We will never know for definite but in 1851 Edward is aged 27 years old and still living with his parents David and Lydia Gratton at Ashover.  It does seem that Sarah may well have named her daughter after her paternal grandmother Lydia. Lydia’s birth was registered in 1861 she was given the middle name of Gratton.  In 1876 Lydia married Thomas Columbine, thus the grand-daughter living with Sarah and Edward in 1881 is the daughter of Lydia. 

Lydia’s life was no better than her mother’s, she was in court in January 1878 charging her husband of assault.  She stated that she had been married to Thomas for about a year but had not lived with him for the last 6 weeks.  She had returned to live with her parents in Browns Yard.  On the day the summons was issued Thomas had turned up at the Gratton’s house in a drunken state, Lydia’s parents had left the house leaving Lydia to speak with Thomas.  She told him to go if he was drunk to which he turned and hit her in the face, knocked her down into a corner and took a knife out if his pocket which he threatened to cut her throat with, he also tried to throttle her.  At this time Lydia had her child in her arms so she bit on Thomas’s finger in self defence.  The court heard how she had been unable to live with her husband as he was violent against her.  In his defence Thomas said he had never been violent towards her, however he had “frequently been provoked to it by her foul mouthed language”.  He added that at times he had been required to sit up all night to bake the bread as she refused to do the task in the day time.  The Bench found Thomas guilty and fined him 21s including costs.  

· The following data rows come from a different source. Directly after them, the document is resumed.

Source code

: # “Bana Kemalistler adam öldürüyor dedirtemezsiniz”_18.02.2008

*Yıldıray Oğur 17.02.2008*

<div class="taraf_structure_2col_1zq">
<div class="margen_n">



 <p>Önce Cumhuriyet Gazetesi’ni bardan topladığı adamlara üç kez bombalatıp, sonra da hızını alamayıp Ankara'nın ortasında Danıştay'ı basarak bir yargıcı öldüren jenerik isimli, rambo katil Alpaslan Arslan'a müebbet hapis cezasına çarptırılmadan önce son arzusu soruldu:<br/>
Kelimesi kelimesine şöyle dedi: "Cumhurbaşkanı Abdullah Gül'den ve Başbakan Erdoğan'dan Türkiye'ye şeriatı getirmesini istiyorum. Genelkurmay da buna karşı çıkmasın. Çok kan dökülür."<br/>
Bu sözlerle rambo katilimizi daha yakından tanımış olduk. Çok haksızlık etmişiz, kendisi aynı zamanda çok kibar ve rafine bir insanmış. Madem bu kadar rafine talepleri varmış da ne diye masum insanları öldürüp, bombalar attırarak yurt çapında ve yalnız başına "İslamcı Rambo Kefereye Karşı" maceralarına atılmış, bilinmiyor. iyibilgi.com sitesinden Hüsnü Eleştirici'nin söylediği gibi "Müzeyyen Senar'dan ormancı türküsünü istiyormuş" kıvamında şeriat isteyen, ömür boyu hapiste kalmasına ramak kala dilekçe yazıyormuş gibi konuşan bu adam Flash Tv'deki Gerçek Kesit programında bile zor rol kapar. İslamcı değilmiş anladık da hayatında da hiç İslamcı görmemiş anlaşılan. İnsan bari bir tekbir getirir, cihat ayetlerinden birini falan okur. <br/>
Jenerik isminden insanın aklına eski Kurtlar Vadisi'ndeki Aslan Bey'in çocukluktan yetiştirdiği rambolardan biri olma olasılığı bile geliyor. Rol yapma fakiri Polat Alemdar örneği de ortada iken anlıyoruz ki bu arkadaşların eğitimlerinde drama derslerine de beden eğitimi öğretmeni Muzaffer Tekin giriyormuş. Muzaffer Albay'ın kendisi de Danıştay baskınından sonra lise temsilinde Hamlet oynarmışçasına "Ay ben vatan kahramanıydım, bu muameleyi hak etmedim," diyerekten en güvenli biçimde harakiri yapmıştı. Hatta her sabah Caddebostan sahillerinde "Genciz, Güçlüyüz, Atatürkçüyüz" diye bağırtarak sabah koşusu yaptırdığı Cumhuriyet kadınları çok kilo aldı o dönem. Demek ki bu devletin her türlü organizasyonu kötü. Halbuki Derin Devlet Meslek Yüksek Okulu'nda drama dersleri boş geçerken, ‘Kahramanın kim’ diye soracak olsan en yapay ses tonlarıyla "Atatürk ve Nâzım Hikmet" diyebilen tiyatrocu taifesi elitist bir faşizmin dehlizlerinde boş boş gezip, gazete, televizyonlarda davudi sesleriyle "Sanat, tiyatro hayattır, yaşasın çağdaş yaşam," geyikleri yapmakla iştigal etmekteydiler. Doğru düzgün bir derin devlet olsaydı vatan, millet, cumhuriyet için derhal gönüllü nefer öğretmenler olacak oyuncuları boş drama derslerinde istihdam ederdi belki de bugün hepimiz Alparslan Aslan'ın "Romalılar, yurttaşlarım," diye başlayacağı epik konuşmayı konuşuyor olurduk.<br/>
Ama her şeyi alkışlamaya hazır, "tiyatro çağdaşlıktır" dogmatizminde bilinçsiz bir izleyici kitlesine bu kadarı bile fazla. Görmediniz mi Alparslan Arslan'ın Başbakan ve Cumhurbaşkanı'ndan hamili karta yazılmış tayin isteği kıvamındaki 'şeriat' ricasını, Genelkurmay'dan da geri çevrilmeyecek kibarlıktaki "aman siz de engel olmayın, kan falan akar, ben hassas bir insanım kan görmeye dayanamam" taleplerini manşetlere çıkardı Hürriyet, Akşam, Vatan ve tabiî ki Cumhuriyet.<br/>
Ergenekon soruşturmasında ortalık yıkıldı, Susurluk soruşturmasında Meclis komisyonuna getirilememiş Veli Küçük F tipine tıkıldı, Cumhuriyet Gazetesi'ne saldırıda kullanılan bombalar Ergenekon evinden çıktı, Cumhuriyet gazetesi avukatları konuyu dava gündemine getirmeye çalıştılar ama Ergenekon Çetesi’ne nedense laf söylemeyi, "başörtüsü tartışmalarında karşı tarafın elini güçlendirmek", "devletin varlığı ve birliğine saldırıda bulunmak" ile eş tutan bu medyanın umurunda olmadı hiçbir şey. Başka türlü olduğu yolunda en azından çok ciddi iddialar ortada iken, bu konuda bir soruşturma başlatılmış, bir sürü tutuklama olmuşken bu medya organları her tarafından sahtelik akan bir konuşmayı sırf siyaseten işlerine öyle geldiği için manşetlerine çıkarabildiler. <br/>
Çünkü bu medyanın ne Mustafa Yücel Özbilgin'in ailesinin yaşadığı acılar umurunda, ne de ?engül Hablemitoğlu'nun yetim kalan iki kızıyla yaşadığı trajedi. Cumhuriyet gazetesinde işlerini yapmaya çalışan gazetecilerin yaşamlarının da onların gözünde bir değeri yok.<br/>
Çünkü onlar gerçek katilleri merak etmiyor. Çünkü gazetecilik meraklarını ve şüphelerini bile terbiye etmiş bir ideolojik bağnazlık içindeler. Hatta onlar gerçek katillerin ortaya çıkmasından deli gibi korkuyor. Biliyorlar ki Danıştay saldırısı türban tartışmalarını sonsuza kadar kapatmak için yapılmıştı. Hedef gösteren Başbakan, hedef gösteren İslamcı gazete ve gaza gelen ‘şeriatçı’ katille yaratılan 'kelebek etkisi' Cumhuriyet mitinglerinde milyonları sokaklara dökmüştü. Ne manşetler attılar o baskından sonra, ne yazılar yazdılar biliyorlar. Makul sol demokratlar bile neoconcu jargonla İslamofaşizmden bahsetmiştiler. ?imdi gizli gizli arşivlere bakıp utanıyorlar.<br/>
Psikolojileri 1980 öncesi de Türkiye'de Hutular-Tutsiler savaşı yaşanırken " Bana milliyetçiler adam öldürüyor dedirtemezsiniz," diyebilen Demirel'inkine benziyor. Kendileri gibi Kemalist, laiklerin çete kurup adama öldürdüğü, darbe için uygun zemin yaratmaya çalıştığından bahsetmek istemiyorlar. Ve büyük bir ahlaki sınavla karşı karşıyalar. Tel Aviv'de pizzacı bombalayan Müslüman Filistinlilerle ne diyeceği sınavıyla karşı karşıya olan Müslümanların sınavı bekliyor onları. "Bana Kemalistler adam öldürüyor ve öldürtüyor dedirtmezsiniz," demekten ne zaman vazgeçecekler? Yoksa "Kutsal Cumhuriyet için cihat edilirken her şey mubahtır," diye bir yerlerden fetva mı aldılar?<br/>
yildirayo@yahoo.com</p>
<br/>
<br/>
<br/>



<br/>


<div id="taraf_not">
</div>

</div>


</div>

This would explain why Ada was living with her grandparents in 1881 but where was Lydia? 
On the 1881 census there is a Lydia Gratton born around 1861 in Chesterfield now living at 4 Wooleys Yard, Nottingham she is working as a lace doubler and lives with George Dills a collier. 

Edward Gratton-Fretwell the son of Sarah may well have followed in his father’s footsteps along the criminal path.  He got off with a caution in October 1873 for stealing apples along with 7 other boys, in the market place. In June 1877 he was in trouble for birdnesting and damaging the roof of an engine house at Wingerworth.  He was living at Browns Yard at the time.  There are many other mentions of an Edward Gratton which may well be this Edward, mainly for poaching related incidents.

Edward Gratton aged 2 years old in 1861, son of Edward Gratton – born around 1858/9 in Chesterfield.  There is no trace of this boy further.  There is an Edwin Gratton living with his siblings and Aunt and Uncle John and Elizabeth Walker at Stonegravels in 1871. This may or may not be him, further research would be required.